The company has strong expertise in the manufacture of valves and associated equipment


Pan Gulf Valves (PGV), one of the leading manufacturers of a comprehensive range of valves and accessories in Saudi Arabia, says the projected 15 per cent annual growth in the industrial valves market will fuel its business growth.

The subsidiary of Pan Gulf Industrial Investment says its business has remained consistent over the past four years and has orders worth $100 million in the pipeline.

“Our present business trend has remained consistent with past years due to our backlog.  The effect of the current dip in project load has not translated to our revenue generation trend yet,” says the company’s general manager Adil Sabri.

Pan Gulf Valves caters to the needs of a range of end-users across the industrial, infrastructure and public utility sectors including Saudi Aramco, Saudi Arabian Basic Industries Corporation (Sabic), Saudi Electricity Company (SEC), Ministry of Water and Electricity (MOWE), Saline Water Conversion Corporation (SWCC) and National Water Company (NWC). During the year 2014-15, it won projects valued at $20 million and currently has prospects marked to the order of $100 million.

Sabri observes that even though the current trend in the industrial valves market is towards a decline, the market will pick up and grow at 15 per cent annually.

“Growth will be proportionate for all types of valves. Focus will be on more intelligent equipment with stress on energy efficiency and alternate energy solutions for remote installations,” says Sabri while giving his outlook for the sector.
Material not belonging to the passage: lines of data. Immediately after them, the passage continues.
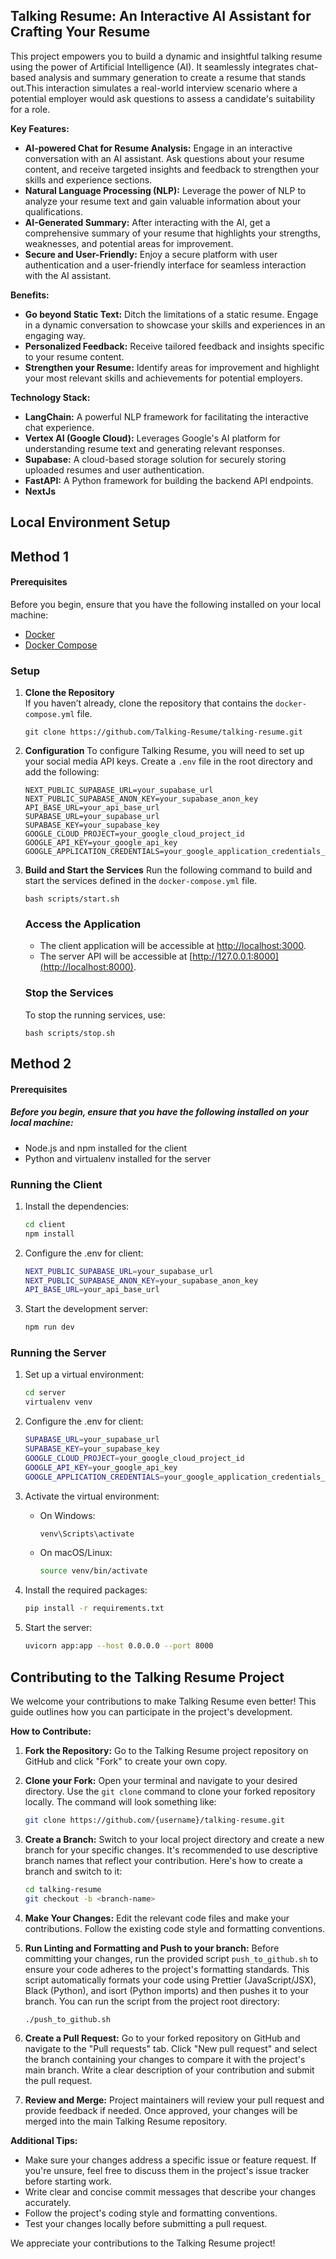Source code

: 
## Talking Resume: An Interactive AI Assistant for Crafting Your Resume

This project empowers you to build a dynamic and insightful talking resume using the power of Artificial Intelligence (AI). It seamlessly integrates chat-based analysis and summary generation to create a resume that stands out.This interaction simulates a real-world interview scenario where a potential employer would ask questions to assess a candidate's suitability for a role.

**Key Features:**

* **AI-powered Chat for Resume Analysis:**  Engage in an interactive conversation with an AI assistant. Ask questions about your resume content, and receive targeted insights and feedback to strengthen your skills and experience sections.
* **Natural Language Processing (NLP):** Leverage the power of NLP to analyze your resume text and gain valuable information about your qualifications. 
* **AI-Generated Summary:** After interacting with the AI, get a comprehensive summary of your resume that highlights your strengths, weaknesses, and potential areas for improvement. 
* **Secure and User-Friendly:** Enjoy a secure platform with user authentication and a user-friendly interface for seamless interaction with the AI assistant.

**Benefits:**

* **Go beyond Static Text:** Ditch the limitations of a static resume. Engage in a dynamic conversation to showcase your skills and experiences in an engaging way.
* **Personalized Feedback:** Receive tailored feedback and insights specific to your resume content.
* **Strengthen your Resume:** Identify areas for improvement and highlight your most relevant skills and achievements for potential employers. 

**Technology Stack:**

* **LangChain:** A powerful NLP framework for facilitating the interactive chat experience.
* **Vertex AI (Google Cloud):** Leverages Google's AI platform for understanding resume text and generating relevant responses.
* **Supabase:** A cloud-based storage solution for securely storing uploaded resumes and user authentication.
* **FastAPI:** A Python framework for building the backend API endpoints.
* **NextJs**
  
## Local Environment Setup
## Method 1
#### Prerequisites
Before you begin, ensure that you have the following installed on your local machine:
- [Docker](https://docs.docker.com/get-docker/)
- [Docker Compose](https://docs.docker.com/compose/install/)

### Setup

1. **Clone the Repository**  
   If you haven’t already, clone the repository that contains the `docker-compose.yml` file.

   ```
   git clone https://github.com/Talking-Resume/talking-resume.git
   ```
   
2. **Configuration**
    To configure Talking Resume, you will need to set up your social media API keys. Create a `.env` file in the root directory and add the following:
     ```
     NEXT_PUBLIC_SUPABASE_URL=your_supabase_url
     NEXT_PUBLIC_SUPABASE_ANON_KEY=your_supabase_anon_key
     API_BASE_URL=your_api_base_url
     SUPABASE_URL=your_supabase_url
     SUPABASE_KEY=your_supabase_key
     GOOGLE_CLOUD_PROJECT=your_google_cloud_project_id
     GOOGLE_API_KEY=your_google_api_key
     GOOGLE_APPLICATION_CREDENTIALS=your_google_application_credentials_path
     ```

4. **Build and Start the Services**
    Run the following command to build and start the services defined in the `docker-compose.yml` file.

   ```
   bash scripts/start.sh
   ```


   ### Access the Application
   - The client application will be accessible at [http://localhost:3000](http://localhost:3000).
   - The server API will be accessible at [http://127.0.0.1:8000](http://localhost:8000).

  

   ### Stop the Services
   To stop the running services, use:

   ```
   bash scripts/stop.sh
   ```


## Method 2
#### Prerequisites
  ##### Before you begin, ensure that you have the following installed on your local machine:
   - Node.js and npm installed for the client
   - Python and virtualenv installed for the server
### Running the Client
1. Install the dependencies:
   ```bash
   cd client
   npm install
   ```
2. Configure the .env for client:
   ```bash
   NEXT_PUBLIC_SUPABASE_URL=your_supabase_url
   NEXT_PUBLIC_SUPABASE_ANON_KEY=your_supabase_anon_key
   API_BASE_URL=your_api_base_url
   ```
3. Start the development server:
   ```bash
   npm run dev
   ```

### Running the Server

1. Set up a virtual environment:
   ```bash
   cd server
   virtualenv venv
   ```
2. Configure the .env for client:
   ```bash
   SUPABASE_URL=your_supabase_url
   SUPABASE_KEY=your_supabase_key
   GOOGLE_CLOUD_PROJECT=your_google_cloud_project_id
   GOOGLE_API_KEY=your_google_api_key
   GOOGLE_APPLICATION_CREDENTIALS=your_google_application_credentials_path
   ```

3. Activate the virtual environment:
   - On Windows:
     ```bash
     venv\Scripts\activate
     ```
   - On macOS/Linux:
     ```bash
     source venv/bin/activate
     ```

4. Install the required packages:
   ```bash
   pip install -r requirements.txt
   ```

5. Start the server:
   ```bash
   uvicorn app:app --host 0.0.0.0 --port 8000
   ```


## Contributing to the Talking Resume Project

We welcome your contributions to make Talking Resume even better! This guide outlines how you can participate in the project's development.  


**How to Contribute:**

1. **Fork the Repository:** Go to the Talking Resume project repository on GitHub and click "Fork" to create your own copy.
  
2. **Clone your Fork:** Open your terminal and navigate to your desired directory. Use the `git clone` command to clone your forked repository locally. The command will look something like:

   ```bash
   git clone https://github.com/{username}/talking-resume.git
   ```
   
3. **Create a Branch:** Switch to your local project directory and create a new branch for your specific changes. It's recommended to use descriptive branch names that reflect your contribution. Here's how to create a branch and switch to it:

   ```bash
   cd talking-resume
   git checkout -b <branch-name>
   ```
   

4. **Make Your Changes:** Edit the relevant code files and make your contributions. Follow the existing code style and formatting conventions.
  
   
5. **Run Linting and Formatting and Push to your branch:**  Before committing your changes, run the provided script `push_to_github.sh` to ensure your code adheres to the project's formatting standards. This script automatically formats your code using Prettier (JavaScript/JSX), Black (Python), and isort (Python imports) and then pushes it to your branch. You can run the script from the project root directory:

   ```bash
   ./push_to_github.sh
   ```  

6. **Create a Pull Request:**  Go to your forked repository on GitHub and navigate to the "Pull requests" tab. Click "New pull request" and select the branch containing your changes to compare it with the project's main branch. Write a clear description of your contribution and submit the pull request.

7. **Review and Merge:** Project maintainers will review your pull request and provide feedback if needed. Once approved, your changes will be merged into the main Talking Resume repository.
   

**Additional Tips:**

* Make sure your changes address a specific issue or feature request. If you're unsure, feel free to discuss them in the project's issue tracker before starting work.
* Write clear and concise commit messages that describe your changes accurately.
* Follow the project's coding style and formatting conventions.
* Test your changes locally before submitting a pull request.

We appreciate your contributions to the Talking Resume project!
Based in Dammam’s 2nd Industrial City in the Eastern Province of Saudi Arabia, PGV has assimilated nearly four decades of expertise as a leading national manufacturer and supplier of valves and associated equipment for the oil and gas, petrochemical, industrial, water, wastewater, power generation and desalination sectors both in Saudi Arabia and the Gulf region.

The company with a sales and services network which spans across the kingdom and the Middle East and North Africa (Mena) region has developed an in-depth understanding of its markets and the needs and preferences of its clients and end-users.
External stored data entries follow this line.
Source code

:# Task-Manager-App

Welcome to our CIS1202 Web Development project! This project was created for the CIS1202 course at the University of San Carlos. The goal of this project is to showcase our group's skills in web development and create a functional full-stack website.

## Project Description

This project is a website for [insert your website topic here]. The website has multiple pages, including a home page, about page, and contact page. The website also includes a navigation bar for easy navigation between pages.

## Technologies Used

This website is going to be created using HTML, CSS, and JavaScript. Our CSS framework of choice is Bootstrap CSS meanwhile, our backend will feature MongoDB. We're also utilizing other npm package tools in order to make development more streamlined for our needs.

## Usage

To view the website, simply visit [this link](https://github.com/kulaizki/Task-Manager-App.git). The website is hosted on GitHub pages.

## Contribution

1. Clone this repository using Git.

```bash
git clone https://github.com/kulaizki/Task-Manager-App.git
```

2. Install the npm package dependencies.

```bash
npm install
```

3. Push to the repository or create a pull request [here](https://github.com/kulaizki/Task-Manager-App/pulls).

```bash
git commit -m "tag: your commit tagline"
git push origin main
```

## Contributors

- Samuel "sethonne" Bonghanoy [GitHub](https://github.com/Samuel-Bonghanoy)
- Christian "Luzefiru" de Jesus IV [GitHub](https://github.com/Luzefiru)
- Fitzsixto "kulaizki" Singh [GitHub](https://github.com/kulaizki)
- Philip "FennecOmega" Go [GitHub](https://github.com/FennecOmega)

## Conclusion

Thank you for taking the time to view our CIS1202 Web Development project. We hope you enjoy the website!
Sabri: deep understanding of markets

Sabri: deep understanding of markets

“In reflection to this, our designs and products have evolved over the years incorporating the most modern design innovations in our constant striving to deliver an unsurpassed level of quality and service to our end users. Quality, reliability and expertise are not simply ideals - they are everyday words describing everything we do,” Sabri quips.

PGV’s range of product includes isolation, control and safety valves, firewater equipment and associated accessories as well as a special programme of engineered products and pipeline intervention equipment.


Moving forward, the company plans to make a foray into the upstream segment of the oil and gas industry. Without divulging details, Sabri says the company will soon announce its entry into the sector with the launch of a speciality range of products.

The company has invested recently in a new manufacturing facility which is currently prototyping high pressure butterfly, ball and globe valves. The new facility is equipped with an in-house product validation and research and development (R&D) centre. Among certifications, it has acquired required accreditations such as:  API 6D, API Q1, ISO 9001-2008, WRc-NSF.

In addition, PGV has production facilities spread across 25,000 sq m with 8,000 sq m covered production facilities; 1,500 sq m uncovered and a 13,000 sq m warehousing and logistics centre. The sales network of the company operates out of its branches in Al Khobar, Riyadh, Jeddah, Yanbu and Bahrain. 


Concerned with the continued fall in oil prices, PGV says a slowdown in infrastructure projects is expected. “Projects will be shelved or put on hold, demand will dip. Expenditure cool downs will also affect operations through spending freezes. Contractor slowdown and retention and acquisition of talent will be other areas of concern,” Sabri laments.